• The data:
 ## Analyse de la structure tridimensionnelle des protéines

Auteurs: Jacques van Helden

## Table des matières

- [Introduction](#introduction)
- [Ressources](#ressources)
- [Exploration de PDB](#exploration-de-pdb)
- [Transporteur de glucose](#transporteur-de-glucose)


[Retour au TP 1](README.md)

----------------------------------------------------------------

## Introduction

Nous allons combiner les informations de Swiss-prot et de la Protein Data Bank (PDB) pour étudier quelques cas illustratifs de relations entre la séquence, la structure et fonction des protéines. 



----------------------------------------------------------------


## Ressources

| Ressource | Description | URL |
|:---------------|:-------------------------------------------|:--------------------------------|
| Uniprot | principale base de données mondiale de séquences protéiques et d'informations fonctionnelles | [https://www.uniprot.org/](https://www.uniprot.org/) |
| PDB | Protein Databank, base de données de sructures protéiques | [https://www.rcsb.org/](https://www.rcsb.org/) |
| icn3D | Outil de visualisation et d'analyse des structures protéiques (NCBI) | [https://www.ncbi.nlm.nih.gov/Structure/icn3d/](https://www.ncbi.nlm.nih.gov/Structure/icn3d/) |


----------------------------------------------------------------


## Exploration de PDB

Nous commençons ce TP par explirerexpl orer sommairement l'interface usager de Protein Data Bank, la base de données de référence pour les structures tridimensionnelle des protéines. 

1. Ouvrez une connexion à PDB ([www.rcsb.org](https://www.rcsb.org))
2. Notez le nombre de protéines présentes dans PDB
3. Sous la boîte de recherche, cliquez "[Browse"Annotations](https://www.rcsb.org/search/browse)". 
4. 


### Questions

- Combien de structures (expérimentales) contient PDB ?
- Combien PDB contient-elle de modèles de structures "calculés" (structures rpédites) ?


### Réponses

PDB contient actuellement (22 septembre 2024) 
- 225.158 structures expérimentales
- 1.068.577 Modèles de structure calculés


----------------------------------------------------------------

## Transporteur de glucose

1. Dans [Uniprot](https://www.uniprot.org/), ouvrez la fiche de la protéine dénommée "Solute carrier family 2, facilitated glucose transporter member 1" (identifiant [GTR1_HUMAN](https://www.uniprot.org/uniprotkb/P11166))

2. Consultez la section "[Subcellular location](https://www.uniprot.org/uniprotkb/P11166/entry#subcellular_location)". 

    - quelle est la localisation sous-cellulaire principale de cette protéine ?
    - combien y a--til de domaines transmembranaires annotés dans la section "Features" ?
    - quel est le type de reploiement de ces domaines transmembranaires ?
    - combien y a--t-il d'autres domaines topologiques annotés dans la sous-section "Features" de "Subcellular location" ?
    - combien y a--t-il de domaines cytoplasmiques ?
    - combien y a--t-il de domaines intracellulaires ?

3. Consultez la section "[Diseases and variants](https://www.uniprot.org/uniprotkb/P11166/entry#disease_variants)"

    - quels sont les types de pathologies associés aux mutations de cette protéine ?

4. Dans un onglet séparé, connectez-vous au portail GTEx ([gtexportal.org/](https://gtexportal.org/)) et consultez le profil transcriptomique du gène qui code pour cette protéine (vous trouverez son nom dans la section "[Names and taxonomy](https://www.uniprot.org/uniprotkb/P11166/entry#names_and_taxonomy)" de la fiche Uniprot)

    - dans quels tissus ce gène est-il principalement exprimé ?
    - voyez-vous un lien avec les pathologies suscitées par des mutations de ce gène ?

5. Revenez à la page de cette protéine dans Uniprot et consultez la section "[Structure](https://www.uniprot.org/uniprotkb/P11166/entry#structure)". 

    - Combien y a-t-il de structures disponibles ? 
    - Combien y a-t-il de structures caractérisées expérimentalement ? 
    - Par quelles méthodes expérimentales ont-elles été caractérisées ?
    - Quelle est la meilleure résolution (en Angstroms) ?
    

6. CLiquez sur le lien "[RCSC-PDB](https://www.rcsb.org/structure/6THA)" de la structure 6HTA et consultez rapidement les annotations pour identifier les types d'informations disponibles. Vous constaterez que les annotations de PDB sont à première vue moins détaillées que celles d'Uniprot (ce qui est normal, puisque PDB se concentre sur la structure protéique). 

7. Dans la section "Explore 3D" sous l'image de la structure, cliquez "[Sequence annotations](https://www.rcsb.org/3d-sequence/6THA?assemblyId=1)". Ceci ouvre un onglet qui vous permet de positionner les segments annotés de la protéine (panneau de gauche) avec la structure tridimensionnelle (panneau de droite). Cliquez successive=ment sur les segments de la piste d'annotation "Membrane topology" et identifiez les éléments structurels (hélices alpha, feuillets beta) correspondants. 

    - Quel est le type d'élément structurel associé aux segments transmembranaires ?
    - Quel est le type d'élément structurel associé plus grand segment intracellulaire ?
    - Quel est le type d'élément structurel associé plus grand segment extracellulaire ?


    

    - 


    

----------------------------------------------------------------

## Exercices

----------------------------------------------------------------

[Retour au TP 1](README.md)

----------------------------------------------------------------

* * *

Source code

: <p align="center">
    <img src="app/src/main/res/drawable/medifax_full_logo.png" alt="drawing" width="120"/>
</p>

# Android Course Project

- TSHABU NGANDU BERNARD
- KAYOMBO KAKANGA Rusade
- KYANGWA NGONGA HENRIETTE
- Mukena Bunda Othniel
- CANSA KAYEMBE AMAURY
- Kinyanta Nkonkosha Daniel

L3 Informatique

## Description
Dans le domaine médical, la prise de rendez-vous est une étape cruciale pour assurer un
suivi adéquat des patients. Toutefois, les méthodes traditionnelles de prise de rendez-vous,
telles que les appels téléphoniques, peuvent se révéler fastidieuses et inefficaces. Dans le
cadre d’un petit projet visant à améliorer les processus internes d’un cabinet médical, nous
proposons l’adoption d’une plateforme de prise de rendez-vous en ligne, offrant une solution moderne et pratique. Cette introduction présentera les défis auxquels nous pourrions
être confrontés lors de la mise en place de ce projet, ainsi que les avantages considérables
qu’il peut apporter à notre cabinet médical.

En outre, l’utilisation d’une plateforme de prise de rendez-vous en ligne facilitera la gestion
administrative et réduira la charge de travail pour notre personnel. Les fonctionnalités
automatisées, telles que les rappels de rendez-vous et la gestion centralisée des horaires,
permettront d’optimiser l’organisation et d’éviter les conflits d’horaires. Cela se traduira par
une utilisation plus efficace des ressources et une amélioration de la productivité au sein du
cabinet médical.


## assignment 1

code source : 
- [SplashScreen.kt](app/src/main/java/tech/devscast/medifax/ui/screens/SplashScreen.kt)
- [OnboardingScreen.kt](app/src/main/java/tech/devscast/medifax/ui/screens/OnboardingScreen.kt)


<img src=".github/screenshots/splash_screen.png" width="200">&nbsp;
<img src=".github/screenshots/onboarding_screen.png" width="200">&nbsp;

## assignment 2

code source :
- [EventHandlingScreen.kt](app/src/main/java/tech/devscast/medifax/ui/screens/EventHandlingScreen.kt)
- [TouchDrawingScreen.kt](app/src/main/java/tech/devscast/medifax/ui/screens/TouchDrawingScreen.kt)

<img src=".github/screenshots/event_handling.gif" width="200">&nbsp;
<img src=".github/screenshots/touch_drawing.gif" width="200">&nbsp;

--

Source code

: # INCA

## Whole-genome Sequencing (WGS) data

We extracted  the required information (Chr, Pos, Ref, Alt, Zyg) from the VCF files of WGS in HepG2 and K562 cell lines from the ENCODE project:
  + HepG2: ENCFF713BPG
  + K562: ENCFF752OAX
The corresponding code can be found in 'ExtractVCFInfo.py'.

• Task instructions: Begin with the line that has "Dans le domaine" in the listing above and end after the line that has "cadre d’un petit"; output those lines exactly.

• Result of this exercise:
Dans le domaine médical, la prise de rendez-vous est une étape cruciale pour assurer un
suivi adéquat des patients. Toutefois, les méthodes traditionnelles de prise de rendez-vous,
telles que les appels téléphoniques, peuvent se révéler fastidieuses et inefficaces. Dans le
cadre d’un petit projet visant à améliorer les processus internes d’un cabinet médical, nous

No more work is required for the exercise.